(Beginning of DATA LISTING)

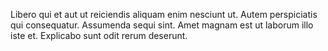 Libero qui et aut ut reiciendis aliquam enim nesciunt ut.
Autem perspiciatis qui consequatur.
Assumenda sequi sint.
Amet magnam est ut laborum illo iste et.
Explicabo sunt odit rerum deserunt.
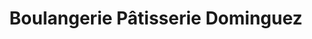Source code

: ---
title: "Boulangerie Pâtisserie Dominguez"
url: /courrieres/boulangerie-patisserie-dominguez/
shop: boulangerie
---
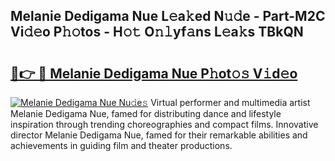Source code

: ## Melanie Dedigama Nue L𝚎a𝚔ed N𝚞𝚍e - Part-M2C Vi𝚍𝚎o P𝚑𝚘tos - H𝚘𝚝 O𝚗𝚕yf𝚊ns L𝚎a𝚔s TBkQN

# <h2><a href="http://kf1g2g.oniu.top/?m=Melanie+Dedigama+Nue">🔗👉 🔴 Melanie Dedigama Nue P𝚑ot𝚘𝚜 V𝚒d𝚎o</a></h2>

[![Melanie Dedigama Nue Nu𝚍e𝚜](https://i.imgur.com/0qMVB7G.gif)](http://kf1g2g.oniu.top/?m=Melanie+Dedigama+Nue)
Virtual performer and multimedia artist Melanie Dedigama Nue, famed for distributing dance and lifestyle inspiration through trending choreographies and compact films. Innovative director Melanie Dedigama Nue, famed for their remarkable abilities and achievements in guiding film and theater productions.  
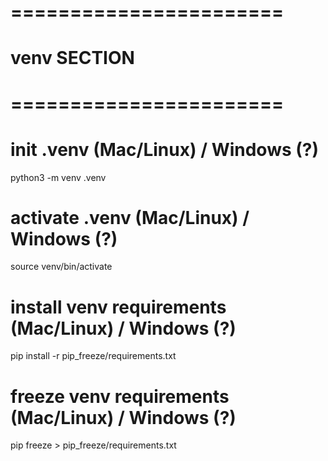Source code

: # ======================= #
#      venv SECTION       #
# ======================= #

# init .venv (Mac/Linux) / Windows (?)
python3 -m venv .venv

# activate .venv (Mac/Linux) / Windows (?)
source venv/bin/activate

# install venv requirements (Mac/Linux) / Windows (?)
pip install -r pip_freeze/requirements.txt

# freeze venv requirements  (Mac/Linux) / Windows (?)
pip freeze > pip_freeze/requirements.txt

(End of DATA LISTING)

ABOUT THIS EXERCISE> Read the listing line by line, and copy each line in which the word "Windows" is found.

TASK OUTPUT>
# init .venv (Mac/Linux) / Windows (?)
# activate .venv (Mac/Linux) / Windows (?)
# install venv requirements (Mac/Linux) / Windows (?)
# freeze venv requirements  (Mac/Linux) / Windows (?)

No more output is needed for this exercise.